Authors: R.J. Anderson
Value Foods was quiet, since most people had better things to do on a Friday night than buy groceries. Between customers I swapped out last week’s gossip mags for the new issues, listened to Sarah complain about her ex-boyfriend, and watched Milo stack flats of store-brand soda in the bargain aisle. I was counting the cases and calculating the total volume of liquid in my head when Jon piped up that he’d bought an awesome new stereo for his truck, adding a few seconds later that it was raining like Noah outside. I smiled vaguely at the first comment and nodded at the other, while pretending not to notice the hint.
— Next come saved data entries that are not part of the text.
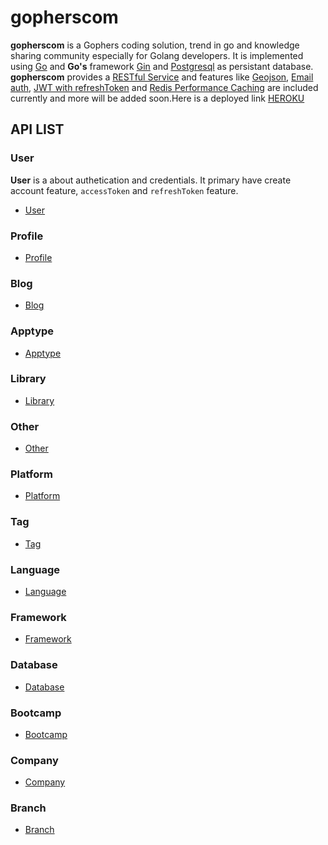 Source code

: # gopherscom

**gopherscom** is a Gophers coding solution, trend in go and knowledge sharing community especially for Golang developers. It is implemented using [Go](https://golang.org/) and **Go's** framework [Gin](https://github.com/gin-gonic) and [Postgresql](https://www.postgresql.org/) as persistant database. **gopherscom** provides a [RESTful Service](https://restfulapi.net/)
 and features like [Geojson](http://geojson.io/), [Email
auth](https://mail.google.com/), [JWT with refreshToken](http://www.passportjs.org/) and [Redis Performance Caching](https://redis.io/) are included currently and more will be
added soon.Here is a deployed link [HEROKU](https://gopherscom.herokuapp.com/)


##

##


## API LIST

### User
**User** is a about authetication and credentials. It primary have create account feature, `accessToken` and `refreshToken` feature.
- [User](./docs/user.md)


### Profile
- [Profile](./docs/profile.md)

### Blog
- [Blog](./docs/blog.md)

### Apptype
- [Apptype](./docs/apptype.md)

### Library
- [Library](./docs/library.md)

### Other
- [Other](./docs/other.md)

### Platform
- [Platform](./docs/platform.md)

### Tag
- [Tag](./docs/tag.md)

### Language
- [Language](./docs/language.md)

### Framework
- [Framework](./docs/framework.md)

### Database
- [Database](./docs/database.md)

### Bootcamp
- [Bootcamp](./docs/bootcamp.md)

### Company
- [Company](./docs/company.md)

### Branch
- [Branch](./docs/branch.md)

##

## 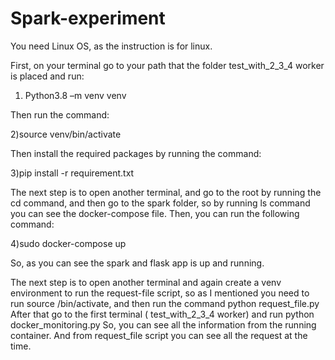 # Spark-experiment

 You need Linux OS, as the instruction is for linux.

First, on your terminal go to your path that the folder test_with_2_3_4 worker is placed and run:

1) Python3.8 –m venv venv

Then run the command:

2)source venv/bin/activate

Then install the required packages by running the command:

3)pip install -r requirement.txt

The next step is to open another terminal, and go to the root by running the cd command, and then go to the spark folder, so by running ls command you can see the docker-compose file. Then, you can run the following command:

4)sudo docker-compose up

So, as you can see the spark and flask app is up and running.

The next step is to open another terminal and again create a venv environment to run the request-file script, so as I mentioned you need to run source /bin/activate, and then run the command python request_file.py After that go to the first terminal ( test_with_2_3_4 worker) and run python docker_monitoring.py So, you can see all the information from the running container. And from request_file script you can see all the request at the time.
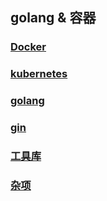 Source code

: ## golang & 容器

### [Docker](https://github.com/luofengmacheng/docker_doc/blob/master/docker/README.md)

### [kubernetes](https://github.com/luofengmacheng/docker_doc/blob/master/kubernetes/README.md)

### [golang](https://github.com/luofengmacheng/docker_doc/blob/master/golang/README.md)

### [gin](https://github.com/luofengmacheng/docker_doc/blob/master/gin/README.md)

### [工具库](https://github.com/luofengmacheng/docker_doc/blob/master/cabinet/README.md)

### [杂项](https://github.com/luofengmacheng/docker_doc/blob/master/misc/README.md)

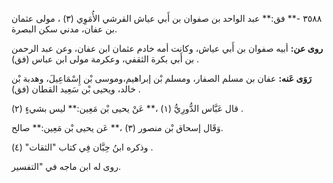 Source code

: ٣٥٨٨ -** فق:** عبد الواحد بن صفوان بن أَبي عياش القرشي الأُمَوِي (٣) ، مولى عثمان بن عفان، مدني سكن البصرة.

**روى عن:** أبيه صفوان بن أَبي عياش، وكانت أمه خادم عثمان ابن عفان، وعن عبد الرحمن بن أَبي بكرة الثقفي، وعكرمة مولى ابن عباس (فق) .

**رَوَى عَنه:** عفان بن مسلم الصفار، ومسلم بْن إبراهيم،وموسى بْن إِسْمَاعِيلَ، وهدبة بْن خالد، ويحيى بْن سَعِيد القطان (فق) .

قال عَبَّاس الدُّورِيُّ (١) ،** عَنْ يحيى بْن مَعِين:** ليس بشيءٍ (٢) .

وَقَال إسحاق بْن منصور (٣) ،** عَن يحيى بْن مَعِين:** صالح.

وذكره ابنُ حِبَّان فِي كتاب "الثقات" (٤) .

روى له ابن ماجه في "التفسير. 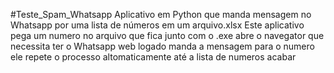 #Teste_Spam_Whatsapp
Aplicativo em Python que manda mensagem no Whatsapp por uma lista de números em um arquivo.xlsx
Este aplicativo pega um numero no arquivo que fica junto com o .exe abre o navegator que necessita ter o Whatsapp web logado manda a mensagem para o numero ele repete o processo altomaticamente até a lista de numeros acabar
At eight thirty I was sitting in the break room leafing through an old issue of
Chatelaine
when Milo poked his head in the doorway. “Hey,” he said. “You okay?”
I looked up, surprised. “I’m fine. Why?”
“Just wondering,” he said. “You seem kind of … off somehow. Uptight.”
Was it that obvious? I rubbed a hand across my forehead, trying to massage away the tension. Either Milo had some pretty impressive emotional radar, or I wasn’t as good at hiding my feelings as I’d thought.
“It’s nothing big,” I said. “Just some stuff with my parents. You know how it is.”
Milo nodded slowly, but he didn’t say anything more. I picked at an uncut corner of the magazine, feeling self-conscious under that steady gaze. But when I looked up again, he’d disappeared.
I finished my coffee and headed back to my station just in time to keep the lineup at Jon’s register from turning ugly. But my customer-greeting smile felt more fake than ever, and my attempts at small talk fell flat. It was a relief when the unexpected crush moved on and the store was quiet again.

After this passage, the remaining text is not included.